PROBLEM STATEMENT:
Go through the lines below and count those that contain "have"; the number is all that should be returned.

- - -

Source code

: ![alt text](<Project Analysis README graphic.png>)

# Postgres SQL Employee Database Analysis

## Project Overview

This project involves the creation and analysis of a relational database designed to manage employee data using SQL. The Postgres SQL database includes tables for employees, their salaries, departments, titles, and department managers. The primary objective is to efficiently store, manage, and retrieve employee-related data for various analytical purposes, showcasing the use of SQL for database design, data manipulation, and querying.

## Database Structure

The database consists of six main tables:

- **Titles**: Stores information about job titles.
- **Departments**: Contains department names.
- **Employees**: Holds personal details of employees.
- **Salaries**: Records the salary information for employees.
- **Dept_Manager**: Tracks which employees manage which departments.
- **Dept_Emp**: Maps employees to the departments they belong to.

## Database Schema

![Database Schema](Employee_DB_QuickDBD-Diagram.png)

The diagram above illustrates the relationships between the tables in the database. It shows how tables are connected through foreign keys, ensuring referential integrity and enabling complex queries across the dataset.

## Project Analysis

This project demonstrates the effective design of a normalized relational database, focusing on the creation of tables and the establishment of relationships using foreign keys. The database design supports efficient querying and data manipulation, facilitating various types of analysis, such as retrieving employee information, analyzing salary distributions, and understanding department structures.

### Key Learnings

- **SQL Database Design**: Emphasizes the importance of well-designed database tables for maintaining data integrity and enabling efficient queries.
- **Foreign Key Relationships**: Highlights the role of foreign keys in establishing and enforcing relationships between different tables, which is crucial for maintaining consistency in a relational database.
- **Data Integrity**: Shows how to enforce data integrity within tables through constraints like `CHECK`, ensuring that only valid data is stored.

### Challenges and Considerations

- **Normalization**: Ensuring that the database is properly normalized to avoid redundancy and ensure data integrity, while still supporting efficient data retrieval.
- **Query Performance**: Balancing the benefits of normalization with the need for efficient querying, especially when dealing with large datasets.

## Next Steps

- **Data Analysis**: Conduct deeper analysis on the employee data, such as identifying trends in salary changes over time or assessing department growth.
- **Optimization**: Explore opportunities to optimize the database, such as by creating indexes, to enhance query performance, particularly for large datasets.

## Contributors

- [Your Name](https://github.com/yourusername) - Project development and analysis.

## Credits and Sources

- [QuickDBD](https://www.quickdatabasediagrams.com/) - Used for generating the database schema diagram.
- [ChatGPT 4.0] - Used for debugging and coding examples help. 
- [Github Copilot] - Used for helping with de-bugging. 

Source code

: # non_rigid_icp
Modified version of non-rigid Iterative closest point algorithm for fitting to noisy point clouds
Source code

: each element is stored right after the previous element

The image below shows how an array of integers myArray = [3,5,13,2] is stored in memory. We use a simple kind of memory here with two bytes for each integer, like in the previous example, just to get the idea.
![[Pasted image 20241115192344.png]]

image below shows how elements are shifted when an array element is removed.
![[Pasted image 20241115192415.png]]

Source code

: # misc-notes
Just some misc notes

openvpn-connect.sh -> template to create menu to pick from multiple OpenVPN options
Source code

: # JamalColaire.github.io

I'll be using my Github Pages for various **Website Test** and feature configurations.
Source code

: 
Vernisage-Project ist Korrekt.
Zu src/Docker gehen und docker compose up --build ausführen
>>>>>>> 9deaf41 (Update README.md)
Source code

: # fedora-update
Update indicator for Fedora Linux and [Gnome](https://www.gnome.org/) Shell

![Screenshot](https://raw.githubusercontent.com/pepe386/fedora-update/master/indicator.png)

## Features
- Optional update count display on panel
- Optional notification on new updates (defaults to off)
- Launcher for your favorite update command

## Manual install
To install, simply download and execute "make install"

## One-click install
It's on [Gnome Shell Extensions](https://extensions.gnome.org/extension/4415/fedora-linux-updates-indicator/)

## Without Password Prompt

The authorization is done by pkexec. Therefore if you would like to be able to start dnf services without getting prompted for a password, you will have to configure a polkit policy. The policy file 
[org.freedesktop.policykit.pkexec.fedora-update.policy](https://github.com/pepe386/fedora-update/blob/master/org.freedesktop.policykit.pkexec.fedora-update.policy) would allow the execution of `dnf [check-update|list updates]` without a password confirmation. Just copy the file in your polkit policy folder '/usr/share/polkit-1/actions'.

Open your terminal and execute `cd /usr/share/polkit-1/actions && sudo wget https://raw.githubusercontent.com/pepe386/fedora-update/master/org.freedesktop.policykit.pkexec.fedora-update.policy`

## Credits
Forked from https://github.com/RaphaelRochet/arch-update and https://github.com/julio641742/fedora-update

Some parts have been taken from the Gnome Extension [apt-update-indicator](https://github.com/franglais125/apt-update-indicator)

- - -

WRITTEN ANSWER:
2